[[ Data provided, beginning ]]

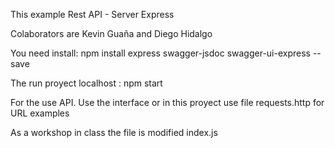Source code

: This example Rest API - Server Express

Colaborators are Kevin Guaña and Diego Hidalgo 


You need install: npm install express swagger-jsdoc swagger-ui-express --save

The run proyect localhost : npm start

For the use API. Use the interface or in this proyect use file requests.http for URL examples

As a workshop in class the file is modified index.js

[[ Data provided, end ]]

§ Problem description: Go line by line through the data and copy any that contain "proyect".

§ Answer box:
The run proyect localhost : npm start
For the use API. Use the interface or in this proyect use file requests.http for URL examples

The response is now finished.